(Records drawn from a dataset)
== == ==

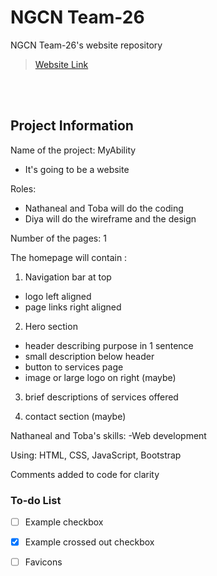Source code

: # NGCN Team-26

NGCN Team-26's website repository
> [Website Link](https://hadeelsala7.github.io/team-26/)

<br><br> <!-- Just line breaks -->

## Project Information
Name of the project: MyAbility
- It's going to be a website 

Roles:
- Nathaneal and Toba will do the coding 
- Diya will do the wireframe and the design 

Number of the pages: 1 

The homepage will contain :
1) Navigation bar at top 
- logo left aligned
- page links right aligned

2) Hero section 
- header describing purpose in 1 sentence 
- small description below header
- button to services page 
- image or large logo on right (maybe)

3) brief descriptions of services offered 

4) contact section (maybe) 

Nathaneal and Toba's skills:
-Web development

Using: HTML, CSS, JavaScript, Bootstrap

Comments added to code for clarity

### To-do List
- [ ] Example checkbox
- [x] Example crossed out checkbox
- [ ] Favicons






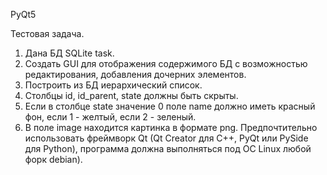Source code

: PyQt5

Тестовая задача.
1. Дана БД SQLite task.
2. Создать GUI для отображения содержимого БД с возможностью
редактирования, добавления дочерних элементов.
3. Построить из БД иерархический список.
4. Столбцы id, id_parent, state должны быть скрыты.
5. Если в столбце state значение 0 поле name должно иметь красный фон,
если 1 - желтый, если 2 - зеленый.
6. В поле image находится картинка в формате png.
Предпочтительно использовать фреймворк Qt (Qt Creator для C++, PyQt
или PySide для Python), программа должна выполняться под ОС Linux любой 
форк debian).
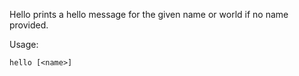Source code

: Hello prints a hello message for the given name
or world if no name provided.

Usage:

    hello [<name>]
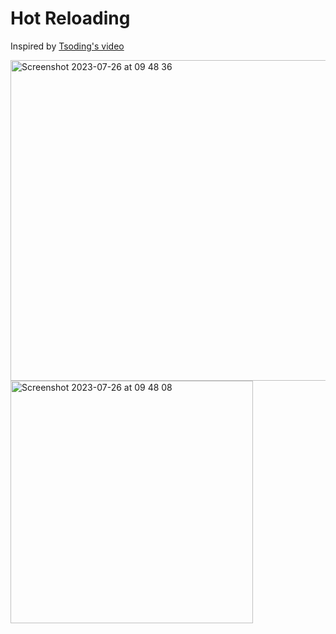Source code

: # Hot Reloading

Inspired by [Tsoding's video](https://www.youtube.com/watch?v=Y57ruDOwH1g)

<img width="513" alt="Screenshot 2023-07-26 at 09 48 36" src="https://github.com/nad2040/os/assets/58147198/e98795e4-816a-42bd-8daf-1ff0771b283a"> \
<img width="388" alt="Screenshot 2023-07-26 at 09 48 08" src="https://github.com/nad2040/os/assets/58147198/bc60c287-ad5c-47d0-9d70-0fc4eb94e72e">
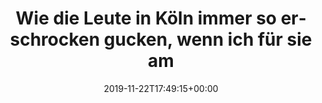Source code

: ---
retweeted: false
source: <a href="http://www.samruston.co.uk" rel="nofollow">Flamingo for Android</a>
entities:
  hashtags: []
  symbols: []
  user_mentions: []
  urls: []
display_text_range:
- '0'
- '97'
favorite_count: '6'
id_str: '1197935083769880576'
truncated: false
retweet_count: '0'
id: '1197935083769880576'
created_at: Fri Nov 22 17:49:15 +0000 2019
favorited: false
full_text: Wie die Leute in Köln immer so erschrocken gucken, wenn ich für sie am
  Fußgängerüberweg bremse.:D
lang: de
tags:
- pesos/twitter
date: '2019-11-22T17:49:15+00:00'
src: https://twitter.com/bascht/status/1197935083769880576
original_url: https://twitter.com/bascht/status/1197935083769880576
type: twitter_tweet
text: Wie die Leute in Köln immer so erschrocken gucken, wenn ich für sie am Fußgängerüberweg
  bremse.:D
title: 'Wie die Leute in Köln immer so erschrocken gucken, wenn ich für sie am '

---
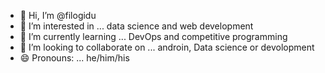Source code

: - 👋 Hi, I’m @filogidu
- 👀 I’m interested in ... data science and web development
- 🌱 I’m currently learning ... DevOps and competitive programming
- 💞️ I’m looking to collaborate on ... androin, Data science or devolopment
- 😄 Pronouns: ... he/him/his


<!---
filogidu/filogidu is a ✨ special ✨ repository because its `README.md` (this file) appears on your GitHub profile.
You can click the Preview link to take a look at your changes.
--->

== == ==

Work request =
Reproduce the data exactly as it appears above. Pictures are to be left out.

Task solution =
Source code

: # NGCN Team-26

NGCN Team-26's website repository
> [Website Link](https://hadeelsala7.github.io/team-26/)

<br><br> <!-- Just line breaks -->

## Project Information
Name of the project: MyAbility
- It's going to be a website 

Roles:
- Nathaneal and Toba will do the coding 
- Diya will do the wireframe and the design 

Number of the pages: 1 

The homepage will contain :
1) Navigation bar at top 
- logo left aligned
- page links right aligned

2) Hero section 
- header describing purpose in 1 sentence 
- small description below header
- button to services page 
- image or large logo on right (maybe)

3) brief descriptions of services offered 

4) contact section (maybe) 

Nathaneal and Toba's skills:
-Web development

Using: HTML, CSS, JavaScript, Bootstrap

Comments added to code for clarity

### To-do List
- [ ] Example checkbox
- [x] Example crossed out checkbox
- [ ] Favicons






Source code

: PyQt5

Тестовая задача.
1. Дана БД SQLite task.
2. Создать GUI для отображения содержимого БД с возможностью
редактирования, добавления дочерних элементов.
3. Построить из БД иерархический список.
4. Столбцы id, id_parent, state должны быть скрыты.
5. Если в столбце state значение 0 поле name должно иметь красный фон,
если 1 - желтый, если 2 - зеленый.
6. В поле image находится картинка в формате png.
Предпочтительно использовать фреймворк Qt (Qt Creator для C++, PyQt
или PySide для Python), программа должна выполняться под ОС Linux любой 
форк debian).
Source code

: Hello prints a hello message for the given name
or world if no name provided.

Usage:

    hello [<name>]
Source code

: # Hot Reloading

Inspired by [Tsoding's video](https://www.youtube.com/watch?v=Y57ruDOwH1g)

<img width="513" alt="Screenshot 2023-07-26 at 09 48 36" src="https://github.com/nad2040/os/assets/58147198/e98795e4-816a-42bd-8daf-1ff0771b283a"> \
<img width="388" alt="Screenshot 2023-07-26 at 09 48 08" src="https://github.com/nad2040/os/assets/58147198/bc60c287-ad5c-47d0-9d70-0fc4eb94e72e">
Source code

: ---
retweeted: false
source: <a href="http://www.samruston.co.uk" rel="nofollow">Flamingo for Android</a>
entities:
  hashtags: []
  symbols: []
  user_mentions: []
  urls: []
display_text_range:
- '0'
- '97'
favorite_count: '6'
id_str: '1197935083769880576'
truncated: false
retweet_count: '0'
id: '1197935083769880576'
created_at: Fri Nov 22 17:49:15 +0000 2019
favorited: false
full_text: Wie die Leute in Köln immer so erschrocken gucken, wenn ich für sie am
  Fußgängerüberweg bremse.:D
lang: de
tags:
- pesos/twitter
date: '2019-11-22T17:49:15+00:00'
src: https://twitter.com/bascht/status/1197935083769880576
original_url: https://twitter.com/bascht/status/1197935083769880576
type: twitter_tweet
text: Wie die Leute in Köln immer so erschrocken gucken, wenn ich für sie am Fußgängerüberweg
  bremse.:D
title: 'Wie die Leute in Köln immer so erschrocken gucken, wenn ich für sie am '

---
Source code

: - 👋 Hi, I’m @filogidu
- 👀 I’m interested in ... data science and web development
- 🌱 I’m currently learning ... DevOps and competitive programming
- 💞️ I’m looking to collaborate on ... androin, Data science or devolopment
- 😄 Pronouns: ... he/him/his


<!---
filogidu/filogidu is a ✨ special ✨ repository because its `README.md` (this file) appears on your GitHub profile.
You can click the Preview link to take a look at your changes.
--->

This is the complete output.